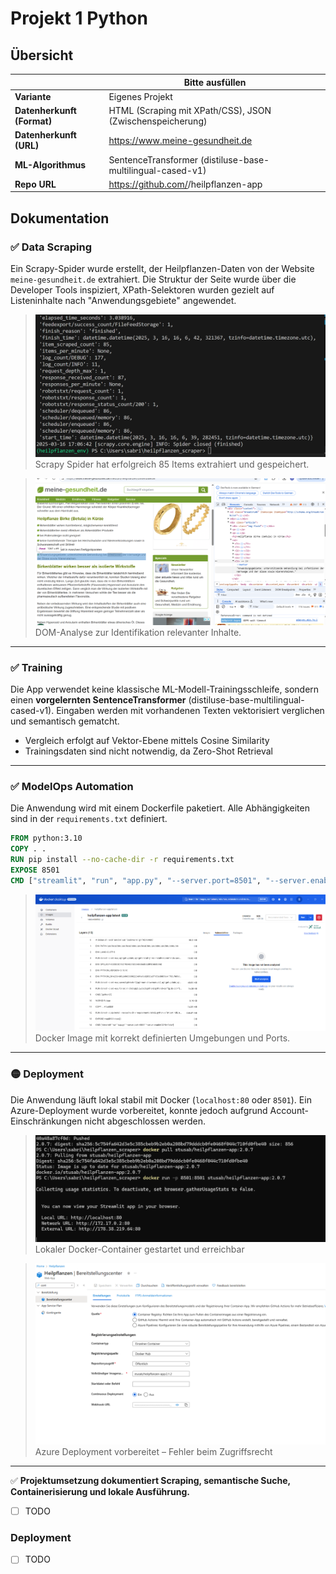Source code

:﻿# Projekt 1 Python

## Übersicht


|                        | Bitte ausfüllen                                       |
|------------------------|----------------------------------------------------------|
| **Variante**           | Eigenes Projekt                                          |
| **Datenherkunft (Format)** | HTML (Scraping mit XPath/CSS), JSON (Zwischenspeicherung) |
| **Datenherkunft (URL)**| https://www.meine-gesundheit.de                          |
| **ML-Algorithmus**     | SentenceTransformer (distiluse-base-multilingual-cased-v1) |
| **Repo URL**           | https://github.com/<dein-benutzername>/heilpflanzen-app |


## Dokumentation

### ✅ Data Scraping
Ein Scrapy-Spider wurde erstellt, der Heilpflanzen-Daten von der Website `meine-gesundheit.de` extrahiert. Die Struktur der Seite wurde über die Developer Tools inspiziert, XPath-Selektoren wurden gezielt auf Listeninhalte nach "Anwendungsgebiete" angewendet. 

> ![scrapy](images/scrapy.png)  
> Scrapy Spider hat erfolgreich 85 Items extrahiert und gespeichert.

> ![webanalyse](images/webpage.png)  
> DOM-Analyse zur Identifikation relevanter Inhalte.

---

### ✅ Training
Die App verwendet keine klassische ML-Modell-Trainingsschleife, sondern einen **vorgelernten SentenceTransformer** (distiluse-base-multilingual-cased-v1). Eingaben werden mit vorhandenen Texten vektorisiert verglichen und semantisch gematcht.

- Vergleich erfolgt auf Vektor-Ebene mittels Cosine Similarity
- Trainingsdaten sind nicht notwendig, da Zero-Shot Retrieval

---

### ✅ ModelOps Automation
Die Anwendung wird mit einem Dockerfile paketiert. Alle Abhängigkeiten sind in der `requirements.txt` definiert.

```dockerfile
FROM python:3.10
COPY . .
RUN pip install --no-cache-dir -r requirements.txt
EXPOSE 8501
CMD ["streamlit", "run", "app.py", "--server.port=8501", "--server.enableCORS=false"]
```

> ![docker_image](images/docker_image.png)  
> Docker Image mit korrekt definierten Umgebungen und Ports.

---

### 🟡 Deployment
Die Anwendung läuft lokal stabil mit Docker (`localhost:80` oder `8501`). Ein Azure-Deployment wurde vorbereitet, konnte jedoch aufgrund Account-Einschränkungen nicht abgeschlossen werden.

> ![deployment_2](images/deployment_2.png)  
> Lokaler Docker-Container gestartet und erreichbar

> ![deployment_azure](images/deployment_azure.png)  
> Azure Deployment vorbereitet – Fehler beim Zugriffsrecht

---

✅ **Projektumsetzung dokumentiert Scraping, semantische Suche, Containerisierung und lokale Ausführung.**




* [ ] TODO

### Deployment

* [ ] TODO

## ACTION ITEM
With the pictures left aside, write out all of the records above exactly.

## RESPONSE TO THE TASK
Source code

:﻿# Projekt 1 Python

## Übersicht


|                        | Bitte ausfüllen                                       |
|------------------------|----------------------------------------------------------|
| **Variante**           | Eigenes Projekt                                          |
| **Datenherkunft (Format)** | HTML (Scraping mit XPath/CSS), JSON (Zwischenspeicherung) |
| **Datenherkunft (URL)**| https://www.meine-gesundheit.de                          |
| **ML-Algorithmus**     | SentenceTransformer (distiluse-base-multilingual-cased-v1) |
| **Repo URL**           | https://github.com/<dein-benutzername>/heilpflanzen-app |


## Dokumentation

### ✅ Data Scraping
Ein Scrapy-Spider wurde erstellt, der Heilpflanzen-Daten von der Website `meine-gesundheit.de` extrahiert. Die Struktur der Seite wurde über die Developer Tools inspiziert, XPath-Selektoren wurden gezielt auf Listeninhalte nach "Anwendungsgebiete" angewendet. 

> ![scrapy](images/scrapy.png)  
> Scrapy Spider hat erfolgreich 85 Items extrahiert und gespeichert.

> ![webanalyse](images/webpage.png)  
> DOM-Analyse zur Identifikation relevanter Inhalte.

---

### ✅ Training
Die App verwendet keine klassische ML-Modell-Trainingsschleife, sondern einen **vorgelernten SentenceTransformer** (distiluse-base-multilingual-cased-v1). Eingaben werden mit vorhandenen Texten vektorisiert verglichen und semantisch gematcht.

- Vergleich erfolgt auf Vektor-Ebene mittels Cosine Similarity
- Trainingsdaten sind nicht notwendig, da Zero-Shot Retrieval

---

### ✅ ModelOps Automation
Die Anwendung wird mit einem Dockerfile paketiert. Alle Abhängigkeiten sind in der `requirements.txt` definiert.

```dockerfile
FROM python:3.10
COPY . .
RUN pip install --no-cache-dir -r requirements.txt
EXPOSE 8501
CMD ["streamlit", "run", "app.py", "--server.port=8501", "--server.enableCORS=false"]
```

> ![docker_image](images/docker_image.png)  
> Docker Image mit korrekt definierten Umgebungen und Ports.

---

### 🟡 Deployment
Die Anwendung läuft lokal stabil mit Docker (`localhost:80` oder `8501`). Ein Azure-Deployment wurde vorbereitet, konnte jedoch aufgrund Account-Einschränkungen nicht abgeschlossen werden.

> ![deployment_2](images/deployment_2.png)  
> Lokaler Docker-Container gestartet und erreichbar

> ![deployment_azure](images/deployment_azure.png)  
> Azure Deployment vorbereitet – Fehler beim Zugriffsrecht

---

✅ **Projektumsetzung dokumentiert Scraping, semantische Suche, Containerisierung und lokale Ausführung.**




* [ ] TODO

### Deployment

* [ ] TODO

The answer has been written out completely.